Requirement ▸ Search the listing for the word "flags". Copy every line where it is found.

--- START ---

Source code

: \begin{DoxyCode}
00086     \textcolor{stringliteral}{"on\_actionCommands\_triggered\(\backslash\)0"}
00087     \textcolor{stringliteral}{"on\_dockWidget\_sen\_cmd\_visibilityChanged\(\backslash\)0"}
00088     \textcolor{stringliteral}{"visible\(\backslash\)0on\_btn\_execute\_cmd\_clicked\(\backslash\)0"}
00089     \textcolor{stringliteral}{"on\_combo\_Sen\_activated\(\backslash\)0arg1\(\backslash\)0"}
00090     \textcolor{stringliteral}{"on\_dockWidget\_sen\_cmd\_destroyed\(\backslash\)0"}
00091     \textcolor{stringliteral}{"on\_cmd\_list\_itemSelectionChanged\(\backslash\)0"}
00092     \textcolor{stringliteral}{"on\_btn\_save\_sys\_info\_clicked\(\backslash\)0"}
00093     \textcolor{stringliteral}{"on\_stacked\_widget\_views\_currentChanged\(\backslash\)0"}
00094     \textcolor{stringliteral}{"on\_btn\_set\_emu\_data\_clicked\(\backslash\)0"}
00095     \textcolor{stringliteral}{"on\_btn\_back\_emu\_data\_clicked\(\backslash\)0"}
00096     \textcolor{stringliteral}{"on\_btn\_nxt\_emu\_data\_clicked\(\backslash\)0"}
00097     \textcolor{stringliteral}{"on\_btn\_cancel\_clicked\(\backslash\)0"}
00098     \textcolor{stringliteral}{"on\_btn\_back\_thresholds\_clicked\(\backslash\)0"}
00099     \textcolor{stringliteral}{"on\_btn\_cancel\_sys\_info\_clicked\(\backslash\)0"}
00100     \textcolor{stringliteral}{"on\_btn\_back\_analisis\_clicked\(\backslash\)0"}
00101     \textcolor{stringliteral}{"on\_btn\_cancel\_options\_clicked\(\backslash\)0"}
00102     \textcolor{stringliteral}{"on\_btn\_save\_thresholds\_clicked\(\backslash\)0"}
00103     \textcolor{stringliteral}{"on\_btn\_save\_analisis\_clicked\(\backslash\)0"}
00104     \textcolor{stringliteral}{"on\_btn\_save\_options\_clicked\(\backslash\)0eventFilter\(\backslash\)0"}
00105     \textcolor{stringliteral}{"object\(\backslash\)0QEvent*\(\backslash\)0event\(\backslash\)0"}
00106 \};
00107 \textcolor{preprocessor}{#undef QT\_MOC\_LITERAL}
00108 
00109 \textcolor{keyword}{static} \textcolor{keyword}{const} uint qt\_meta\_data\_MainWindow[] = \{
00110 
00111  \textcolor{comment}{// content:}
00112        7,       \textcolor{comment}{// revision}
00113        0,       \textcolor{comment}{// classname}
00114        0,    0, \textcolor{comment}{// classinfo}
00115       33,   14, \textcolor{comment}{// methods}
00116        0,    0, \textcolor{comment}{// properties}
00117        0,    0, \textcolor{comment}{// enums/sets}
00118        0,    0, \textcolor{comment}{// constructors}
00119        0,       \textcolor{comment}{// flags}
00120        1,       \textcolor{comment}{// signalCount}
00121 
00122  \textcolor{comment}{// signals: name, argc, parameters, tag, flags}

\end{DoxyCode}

--- END ---

Solution to this exercise ▸
00119        0,       \textcolor{comment}{// flags}
00122  \textcolor{comment}{// signals: name, argc, parameters, tag, flags}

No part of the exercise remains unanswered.